◆ Task description:
From the records below, count the lines holding the string "show". Only the number is wanted.

(Plain-text document sources)
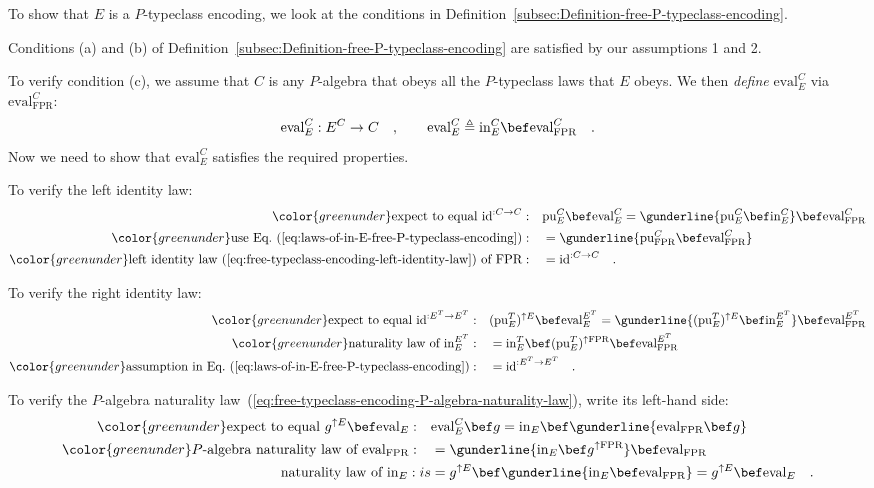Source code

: To show that $E$ is a $P$-typeclass encoding, we look at the conditions
in Definition~\ref{subsec:Definition-free-P-typeclass-encoding}.

Conditions (a) and (b) of Definition~\ref{subsec:Definition-free-P-typeclass-encoding}
are satisfied by our assumptions 1 and 2.

To verify condition (c), we assume that $C$ is any $P$-algebra that
obeys all the $P$-typeclass laws that $E$ obeys. We then \emph{define}
$\text{eval}_{E}^{C}$ via $\text{eval}_{\text{FPR}}^{C}$:
\[
\text{eval}_{E}^{C}:E^{C}\rightarrow C\quad,\quad\quad\text{eval}_{E}^{C}\triangleq\text{in}_{E}^{C}\bef\text{eval}_{\text{FPR}}^{C}\quad.
\]
Now we need to show that $\text{eval}_{E}^{C}$ satisfies the required
properties.

To verify the left identity law:
\begin{align*}
{\color{greenunder}\text{expect to equal }\text{id}^{:C\rightarrow C}:}\quad & \text{pu}_{E}^{C}\bef\text{eval}_{E}^{C}=\gunderline{\text{pu}_{E}^{C}\bef\text{in}_{E}^{C}}\bef\text{eval}_{\text{FPR}}^{C}\\
{\color{greenunder}\text{use Eq.~(\ref{eq:laws-of-in-E-free-P-typeclass-encoding})}:}\quad & =\gunderline{\text{pu}_{\text{FPR}}^{C}\bef\text{eval}_{\text{FPR}}^{C}}\\
{\color{greenunder}\text{left identity law~(\ref{eq:free-typeclass-encoding-left-identity-law}) of }\text{FPR}:}\quad & =\text{id}^{:C\rightarrow C}\quad.
\end{align*}

To verify the right identity law:
\begin{align*}
{\color{greenunder}\text{expect to equal }\text{id}^{:E^{T}\rightarrow E^{T}}:}\quad & (\text{pu}_{E}^{T})^{\uparrow E}\bef\text{eval}_{E}^{E^{T}}=\gunderline{(\text{pu}_{E}^{T})^{\uparrow E}\bef\text{in}_{E}^{E^{T}}}\bef\text{eval}_{\text{FPR}}^{E^{T}}\\
{\color{greenunder}\text{naturality law of }\text{in}_{E}^{E^{T}}:}\quad & =\text{in}_{E}^{T}\bef(\text{pu}_{E}^{T})^{\uparrow\text{FPR}}\bef\text{eval}_{\text{FPR}}^{E^{T}}\\
{\color{greenunder}\text{assumption in Eq.~(\ref{eq:laws-of-in-E-free-P-typeclass-encoding})}:}\quad & =\text{id}^{:E^{T}\rightarrow E^{T}}\quad.
\end{align*}

To verify the $P$-algebra naturality law~(\ref{eq:free-typeclass-encoding-P-algebra-naturality-law}),
write its left-hand side:
\begin{align*}
{\color{greenunder}\text{expect to equal }g^{\uparrow E}\bef\text{eval}_{E}:}\quad & \text{eval}_{E}^{C}\bef g=\text{in}_{E}\bef\gunderline{\text{eval}_{\text{FPR}}\bef g}\\
{\color{greenunder}P\text{-algebra naturality law of }\text{eval}_{\text{FPR}}:}\quad & =\gunderline{\text{in}_{E}\bef g^{\uparrow\text{FPR}}}\bef\text{eval}_{\text{FPR}}\\
\text{naturality law of }\text{in}_{E}:is & =g^{\uparrow E}\bef\gunderline{\text{in}_{E}\bef\text{eval}_{\text{FPR}}}=g^{\uparrow E}\bef\text{eval}_{E}\quad.
\end{align*}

◆ Final answer:
2